*** Opening Records supplied ***

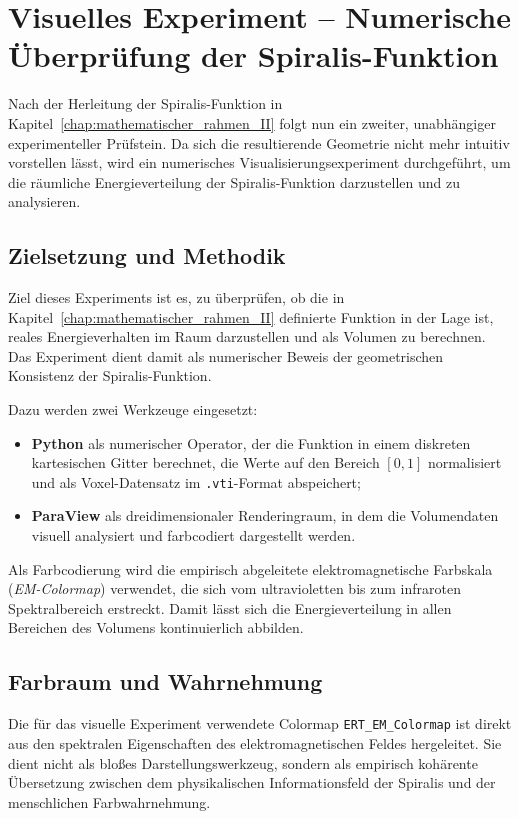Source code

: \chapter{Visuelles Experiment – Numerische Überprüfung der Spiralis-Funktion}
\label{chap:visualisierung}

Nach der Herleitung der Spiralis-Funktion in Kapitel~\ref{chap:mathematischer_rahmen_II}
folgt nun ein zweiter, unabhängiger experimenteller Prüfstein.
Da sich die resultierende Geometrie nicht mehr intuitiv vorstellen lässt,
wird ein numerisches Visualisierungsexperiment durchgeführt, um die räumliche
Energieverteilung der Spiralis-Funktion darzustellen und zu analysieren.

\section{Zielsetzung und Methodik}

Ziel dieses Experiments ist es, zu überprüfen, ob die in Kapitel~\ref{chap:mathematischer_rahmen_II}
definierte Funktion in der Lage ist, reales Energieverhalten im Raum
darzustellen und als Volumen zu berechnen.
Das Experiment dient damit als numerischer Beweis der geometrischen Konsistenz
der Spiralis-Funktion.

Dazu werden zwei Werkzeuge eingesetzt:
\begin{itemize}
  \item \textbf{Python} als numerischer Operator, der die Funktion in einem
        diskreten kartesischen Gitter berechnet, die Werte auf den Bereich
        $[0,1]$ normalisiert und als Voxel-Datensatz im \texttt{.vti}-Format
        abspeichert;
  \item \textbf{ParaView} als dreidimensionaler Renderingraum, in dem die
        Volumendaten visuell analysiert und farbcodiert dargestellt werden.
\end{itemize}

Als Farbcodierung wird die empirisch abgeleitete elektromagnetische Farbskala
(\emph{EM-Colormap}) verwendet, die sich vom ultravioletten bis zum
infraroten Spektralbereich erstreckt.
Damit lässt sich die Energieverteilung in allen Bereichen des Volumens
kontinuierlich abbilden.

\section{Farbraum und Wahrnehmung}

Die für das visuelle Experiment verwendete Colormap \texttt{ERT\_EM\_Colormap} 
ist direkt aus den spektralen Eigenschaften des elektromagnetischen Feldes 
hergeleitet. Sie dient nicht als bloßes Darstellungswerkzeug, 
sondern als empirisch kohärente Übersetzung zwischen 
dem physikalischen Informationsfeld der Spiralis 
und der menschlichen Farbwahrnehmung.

*** Closing Records supplied ***

Could you write out, exactly, each line of the data above from the one containing "der Spiralis-Funktion." through the last, including both?

der Spiralis-Funktion.

Dazu werden zwei Werkzeuge eingesetzt:
\begin{itemize}
  \item \textbf{Python} als numerischer Operator, der die Funktion in einem
        diskreten kartesischen Gitter berechnet, die Werte auf den Bereich
        $[0,1]$ normalisiert und als Voxel-Datensatz im \texttt{.vti}-Format
        abspeichert;
  \item \textbf{ParaView} als dreidimensionaler Renderingraum, in dem die
        Volumendaten visuell analysiert und farbcodiert dargestellt werden.
\end{itemize}

Als Farbcodierung wird die empirisch abgeleitete elektromagnetische Farbskala
(\emph{EM-Colormap}) verwendet, die sich vom ultravioletten bis zum
infraroten Spektralbereich erstreckt.
Damit lässt sich die Energieverteilung in allen Bereichen des Volumens
kontinuierlich abbilden.

\section{Farbraum und Wahrnehmung}

Die für das visuelle Experiment verwendete Colormap \texttt{ERT\_EM\_Colormap} 
ist direkt aus den spektralen Eigenschaften des elektromagnetischen Feldes 
hergeleitet. Sie dient nicht als bloßes Darstellungswerkzeug, 
sondern als empirisch kohärente Übersetzung zwischen 
dem physikalischen Informationsfeld der Spiralis 
und der menschlichen Farbwahrnehmung.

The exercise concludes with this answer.